In this example, the initial state is re-computed every timestep. This is a somewhat different usage technique than is detailed above, but works according to the same principles - the profile is sampled at a time corresponding to the loop period to get the setpoint for the next loop iteration.

A more complete example of TrapezoidProfile usage is provided in the ElevatorTrapezoidProfile example project (Java, C++, Python):

JAVA

package edu.wpi.first.wpilibj.examples.elevatortrapezoidprofile;

import edu.wpi.first.math.controller.SimpleMotorFeedforward;
import edu.wpi.first.math.trajectory.TrapezoidProfile;
import edu.wpi.first.wpilibj.Joystick;
import edu.wpi.first.wpilibj.TimedRobot;

public class Robot extends TimedRobot {
  private static double kDt = 0.02;

  private final Joystick m_joystick = new Joystick(1);
  private final ExampleSmartMotorController m_motor = new ExampleSmartMotorController(1);
  // Note: These gains are fake, and will have to be tuned for your robot.
  private final SimpleMotorFeedforward m_feedforward = new SimpleMotorFeedforward(1, 1.5);

  // Create a motion profile with the given maximum velocity and maximum
  // acceleration constraints for the next setpoint.
  private final TrapezoidProfile m_profile =
      new TrapezoidProfile(new TrapezoidProfile.Constraints(1.75, 0.75));
  private TrapezoidProfile.State m_goal = new TrapezoidProfile.State();
  private TrapezoidProfile.State m_setpoint = new TrapezoidProfile.State();

  @Override
  public void robotInit() {
    // Note: These gains are fake, and will have to be tuned for your robot.
    m_motor.setPID(1.3, 0.0, 0.7);
  }

  @Override
  public void teleopPeriodic() {
    if (m_joystick.getRawButtonPressed(2)) {
      m_goal = new TrapezoidProfile.State(5, 0);
    } else if (m_joystick.getRawButtonPressed(3)) {
      m_goal = new TrapezoidProfile.State();
    }

    // Retrieve the profiled setpoint for the next timestep.
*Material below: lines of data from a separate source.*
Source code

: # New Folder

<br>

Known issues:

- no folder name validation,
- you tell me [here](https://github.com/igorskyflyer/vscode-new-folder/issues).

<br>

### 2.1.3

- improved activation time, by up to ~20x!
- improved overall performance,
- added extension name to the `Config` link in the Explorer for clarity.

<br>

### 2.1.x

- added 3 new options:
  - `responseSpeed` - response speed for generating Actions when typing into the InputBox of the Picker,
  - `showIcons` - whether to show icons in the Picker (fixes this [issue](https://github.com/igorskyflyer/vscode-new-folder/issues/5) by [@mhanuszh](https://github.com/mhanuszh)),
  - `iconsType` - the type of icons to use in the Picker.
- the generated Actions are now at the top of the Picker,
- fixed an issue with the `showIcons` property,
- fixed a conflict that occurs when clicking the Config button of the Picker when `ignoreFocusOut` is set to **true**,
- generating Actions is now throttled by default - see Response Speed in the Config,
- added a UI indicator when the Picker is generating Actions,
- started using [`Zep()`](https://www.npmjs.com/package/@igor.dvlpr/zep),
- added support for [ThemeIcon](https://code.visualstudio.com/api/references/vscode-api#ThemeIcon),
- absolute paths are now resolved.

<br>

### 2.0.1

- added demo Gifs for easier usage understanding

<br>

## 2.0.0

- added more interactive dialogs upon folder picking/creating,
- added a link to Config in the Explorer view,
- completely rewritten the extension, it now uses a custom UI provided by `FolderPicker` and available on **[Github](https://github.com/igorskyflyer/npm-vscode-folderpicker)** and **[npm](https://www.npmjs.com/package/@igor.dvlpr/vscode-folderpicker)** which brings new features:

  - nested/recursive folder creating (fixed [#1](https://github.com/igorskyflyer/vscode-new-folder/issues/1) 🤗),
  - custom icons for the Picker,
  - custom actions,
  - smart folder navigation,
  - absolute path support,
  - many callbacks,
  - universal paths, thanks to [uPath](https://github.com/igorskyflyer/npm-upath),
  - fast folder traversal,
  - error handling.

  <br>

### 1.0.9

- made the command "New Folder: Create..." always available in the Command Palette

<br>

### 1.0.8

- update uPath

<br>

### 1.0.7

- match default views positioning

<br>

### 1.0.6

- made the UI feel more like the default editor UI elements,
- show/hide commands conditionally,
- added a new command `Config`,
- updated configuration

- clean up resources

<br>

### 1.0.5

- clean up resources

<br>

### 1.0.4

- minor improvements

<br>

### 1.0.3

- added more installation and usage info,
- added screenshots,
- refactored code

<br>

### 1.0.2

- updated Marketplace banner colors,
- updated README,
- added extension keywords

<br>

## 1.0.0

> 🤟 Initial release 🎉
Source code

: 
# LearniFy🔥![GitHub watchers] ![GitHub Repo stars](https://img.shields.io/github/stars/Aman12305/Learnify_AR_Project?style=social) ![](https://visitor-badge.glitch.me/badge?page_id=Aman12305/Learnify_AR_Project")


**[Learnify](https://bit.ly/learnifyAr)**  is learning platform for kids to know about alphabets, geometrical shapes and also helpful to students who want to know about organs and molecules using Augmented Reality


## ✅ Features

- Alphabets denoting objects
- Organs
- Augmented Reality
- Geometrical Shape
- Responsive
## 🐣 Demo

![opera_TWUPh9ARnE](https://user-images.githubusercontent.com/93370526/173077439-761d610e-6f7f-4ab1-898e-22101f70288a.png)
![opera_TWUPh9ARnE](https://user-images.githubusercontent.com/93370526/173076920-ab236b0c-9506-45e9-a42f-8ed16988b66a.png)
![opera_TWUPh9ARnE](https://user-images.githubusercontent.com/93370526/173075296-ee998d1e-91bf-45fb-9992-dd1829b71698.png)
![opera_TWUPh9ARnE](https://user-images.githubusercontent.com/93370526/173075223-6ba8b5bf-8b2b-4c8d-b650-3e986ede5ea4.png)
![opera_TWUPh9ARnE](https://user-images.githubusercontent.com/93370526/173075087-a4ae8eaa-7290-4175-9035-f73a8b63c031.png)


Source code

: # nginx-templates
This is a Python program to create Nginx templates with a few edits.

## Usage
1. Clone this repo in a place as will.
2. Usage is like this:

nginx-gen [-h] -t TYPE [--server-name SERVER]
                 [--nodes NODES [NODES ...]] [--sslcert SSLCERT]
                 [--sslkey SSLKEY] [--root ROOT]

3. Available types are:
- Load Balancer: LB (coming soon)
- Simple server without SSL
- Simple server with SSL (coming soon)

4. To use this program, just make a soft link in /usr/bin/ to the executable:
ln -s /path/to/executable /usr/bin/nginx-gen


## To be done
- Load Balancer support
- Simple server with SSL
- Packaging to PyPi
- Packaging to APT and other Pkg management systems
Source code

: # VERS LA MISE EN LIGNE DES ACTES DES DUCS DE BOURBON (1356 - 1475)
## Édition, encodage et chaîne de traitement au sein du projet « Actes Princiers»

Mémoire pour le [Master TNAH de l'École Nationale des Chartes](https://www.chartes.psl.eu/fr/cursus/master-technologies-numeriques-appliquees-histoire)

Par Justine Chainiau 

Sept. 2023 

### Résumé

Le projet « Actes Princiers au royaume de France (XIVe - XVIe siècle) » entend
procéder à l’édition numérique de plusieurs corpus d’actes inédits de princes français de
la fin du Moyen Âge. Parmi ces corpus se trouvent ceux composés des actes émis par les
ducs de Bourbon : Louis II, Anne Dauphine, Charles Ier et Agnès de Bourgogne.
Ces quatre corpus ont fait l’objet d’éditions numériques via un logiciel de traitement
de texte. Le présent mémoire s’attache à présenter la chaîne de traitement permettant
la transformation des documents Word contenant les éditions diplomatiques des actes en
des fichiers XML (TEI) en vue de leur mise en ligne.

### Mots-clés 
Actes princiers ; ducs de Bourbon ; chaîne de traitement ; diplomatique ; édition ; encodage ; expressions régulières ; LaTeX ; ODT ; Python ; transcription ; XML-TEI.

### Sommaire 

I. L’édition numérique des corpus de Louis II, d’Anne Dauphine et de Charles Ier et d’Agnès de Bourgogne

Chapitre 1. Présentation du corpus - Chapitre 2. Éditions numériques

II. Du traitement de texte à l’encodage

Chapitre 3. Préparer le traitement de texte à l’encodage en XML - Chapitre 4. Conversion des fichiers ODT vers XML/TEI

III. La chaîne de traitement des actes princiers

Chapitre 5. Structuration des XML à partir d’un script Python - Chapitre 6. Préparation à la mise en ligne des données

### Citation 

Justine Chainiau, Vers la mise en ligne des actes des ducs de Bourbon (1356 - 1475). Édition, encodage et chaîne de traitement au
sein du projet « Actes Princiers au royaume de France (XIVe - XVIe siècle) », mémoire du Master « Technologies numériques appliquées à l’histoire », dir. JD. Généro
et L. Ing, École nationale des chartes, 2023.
This setpoint moves
    // toward the goal while obeying the constraints.
    m_setpoint = m_profile.calculate(kDt, m_setpoint, m_goal);

    // Send setpoint to offboard controller PID
    m_motor.setSetpoint(
        ExampleSmartMotorController.PIDMode.kPosition,
        m_setpoint.position,
        m_feedforward.calculate(m_setpoint.velocity) / 12.0);
  }
}

C++

#include <numbers>

#include <frc/Joystick.h>
#include <frc/TimedRobot.h>
#include <frc/controller/SimpleMotorFeedforward.h>
#include <frc/trajectory/TrapezoidProfile.h>
#include <units/acceleration.h>
#include <units/length.h>
#include <units/time.h>
#include <units/velocity.h>
#include <units/voltage.h>

#include "ExampleSmartMotorController.h"

class Robot : public frc::TimedRobot {
 public:
  static constexpr units::second_t kDt = 20_ms;

  Robot() {
    // Note: These gains are fake, and will have to be tuned for your robot.
    m_motor.SetPID(1.3, 0.0, 0.7);
  }

  void TeleopPeriodic() override {
    if (m_joystick.GetRawButtonPressed(2)) {
      m_goal = {5_m, 0_mps};
    } else if (m_joystick.GetRawButtonPressed(3)) {
      m_goal = {0_m, 0_mps};
    }

    // Retrieve the profiled setpoint for the next timestep. This setpoint moves
    // toward the goal while obeying the constraints.
    m_setpoint = m_profile.Calculate(kDt, m_setpoint, m_goal);

    // Send setpoint to offboard controller PID
    m_motor.SetSetpoint(ExampleSmartMotorController::PIDMode::kPosition,
                        m_setpoint.position.value(),
                        m_feedforward.Calculate(m_setpoint.velocity) / 12_V);
  }

 private:
  frc::Joystick m_joystick{1};
  ExampleSmartMotorController m_motor{1};
  frc::SimpleMotorFeedforward<units::meters> m_feedforward{
      // Note: These gains are fake, and will have to be tuned for your robot.
      1_V, 1.5_V * 1_s / 1_m};

  // Create a motion profile with the given maximum velocity and maximum
  // acceleration constraints for the next setpoint.
  frc::TrapezoidProfile<units::meters> m_profile{{1.75_mps, 0.75_mps_sq}};
  frc::TrapezoidProfile<units::meters>::State m_goal;
  frc::TrapezoidProfile<units::meters>::State m_setpoint;
};

#ifndef RUNNING_FRC_TESTS
int main() {
  return frc::StartRobot<Robot>();
}
#endif

PYTHON

import wpilib
import wpimath.controller
import wpimath.trajectory
import examplesmartmotorcontroller


class MyRobot(wpilib.TimedRobot):
    kDt = 0.02

    def robotInit(self):
        self.joystick = wpilib.Joystick(1)
        self.motor = examplesmartmotorcontroller.ExampleSmartMotorController(1)
        # Note: These gains are fake, and will have to be tuned for your robot.
        self.feedforward = wpimath.controller.SimpleMotorFeedforwardMeters(1, 1.5)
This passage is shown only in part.